Rob Fohr, director of the PC(USA’s) Office of Faith Based Investing and Corporate Engagement, calls the vote a huge win for shareholders as well as the faith-based and socially responsible investment community.

“It is also indicative of the hard work of faith-based and socially responsible investors around the world and it shows that attitudes around climate risk are changing,” he said. “The PC(USA), through the committee on Mission Responsibility Through Investment (MRTI), has been engaged with ExxonMobil on environmental issues since the early 1990s and we are thrilled with this result.”

Fohr added that the vote gained importance by falling on the same day national media reported that President Donald Trump might pull the United States out of the Paris agreement. “Now, more than ever, we will be looking to business and the private sector to use their leadership to drive the economy toward a low-carbon future,” he said.
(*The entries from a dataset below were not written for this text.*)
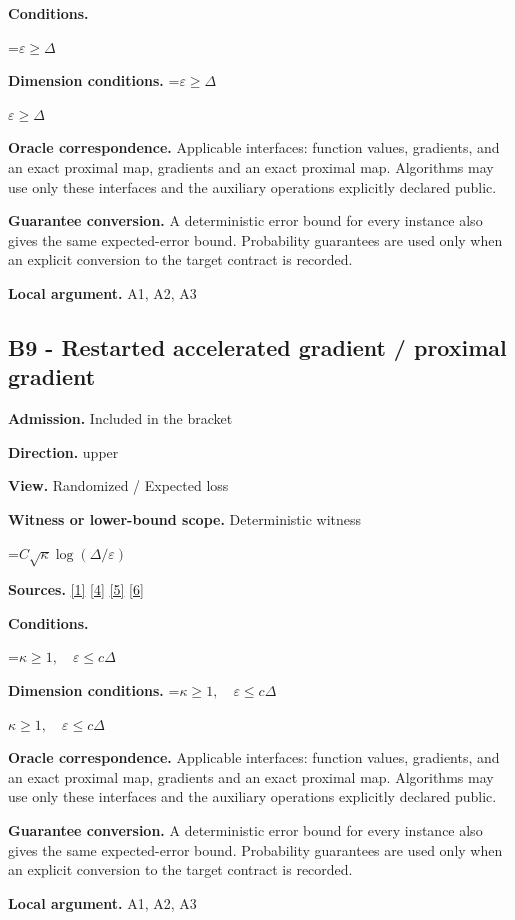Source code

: \documentclass[10pt,a4paper]{article}
\newcommand{\AtlasMath}[1]{\par\begingroup\centering\setbox0=\hbox{$\displaystyle #1$}\ifdim\wd0>1.4\linewidth\typeout{ATLAS WIDE FORMULA: \the\wd0}\fi\ifdim\wd0>\linewidth\resizebox{\linewidth}{!}{\box0}\else\box0\fi\par\endgroup}
\newcommand{\AtlasInlineMath}[1]{\begingroup\setbox0=\hbox{$#1$}\ifdim\wd0>.4\linewidth\endgroup\AtlasMath{#1}\else\endgroup$#1$\fi}
\begin{document}
\textbf{Conditions.} 
\AtlasMath{\varepsilon\ge\Delta}


\textbf{Dimension conditions.} \AtlasInlineMath{\varepsilon\ge\Delta}

\textbf{Oracle correspondence.} Applicable interfaces: function values, gradients, and an exact proximal map, gradients and an exact proximal map. Algorithms may use only these interfaces and the auxiliary operations explicitly declared public.

\textbf{Guarantee conversion.} A deterministic error bound for every instance also gives the same expected-error bound. Probability guarantees are used only when an explicit conversion to the target contract is recorded.

\textbf{Local argument.} A1, A2, A3

\subsection{B9 - Restarted accelerated gradient / proximal gradient}
\textbf{Admission.} Included in the bracket

\textbf{Direction.} upper

\textbf{View.} Randomized / Expected loss

\textbf{Witness or lower-bound scope.} Deterministic witness

\AtlasMath{C\sqrt\kappa\log(\Delta/\varepsilon)}
\textbf{Sources.} \href{https://www.tau.ac.il/~becka/FISTA.pdf}{[1]} \href{https://arxiv.org/pdf/1405.4980}{[4]} \href{https://www2.isye.gatech.edu/~nemirovs/MOR_AccuracyCertificates.pdf}{[5]} \href{https://arxiv.org/pdf/2609.20701}{[6]}

\textbf{Conditions.} 
\AtlasMath{\kappa\ge1,\quad\varepsilon\le c\Delta}


\textbf{Dimension conditions.} \AtlasInlineMath{\kappa\ge1,\quad\varepsilon\le c\Delta}

\textbf{Oracle correspondence.} Applicable interfaces: function values, gradients, and an exact proximal map, gradients and an exact proximal map. Algorithms may use only these interfaces and the auxiliary operations explicitly declared public.

\textbf{Guarantee conversion.} A deterministic error bound for every instance also gives the same expected-error bound. Probability guarantees are used only when an explicit conversion to the target contract is recorded.

\textbf{Local argument.} A1, A2, A3
\end{document}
The PC(USA), a member of the Interfaith Center on Corporate Responsibility (ICCR), co-filed the proposal along with 33 other faith-based investors. In a press release, the ICCR said efforts to put climate risk on ExxonMobil’s agenda have been taking place for nearly 20 years. Despite calls for ExxonMobil to reduce greenhouse emissions, the ICCR says company management has refused to acknowledge climate change exists.

“ExxonMobil is still banking on an energy future that looks a lot like the past,” Tracey Rembert, assistant director of Catholic Responsible Investing at CBIS, said in the press release. “Yet, technological disruption, climate policy and increasing weather extremes may derail that dated vision. We want Exxon to be prepared and wide-eyed if a different market unfolds, and this proposal, we believe, jumpstarts that process.”

“The PC(USA), along with other faith-based and values-based investors, file shareholder proposals like these with the goal of bringing unmanaged risks to the attention of corporate leadership so they can make the necessary changes to ensure long-term sustainability and profitability,” Fohr said. “Alarmingly, Congress is considering legislation that would threaten this process which has been in place since the 1930s and is designed to provide shareholders with a direct channel to corporate leadership.”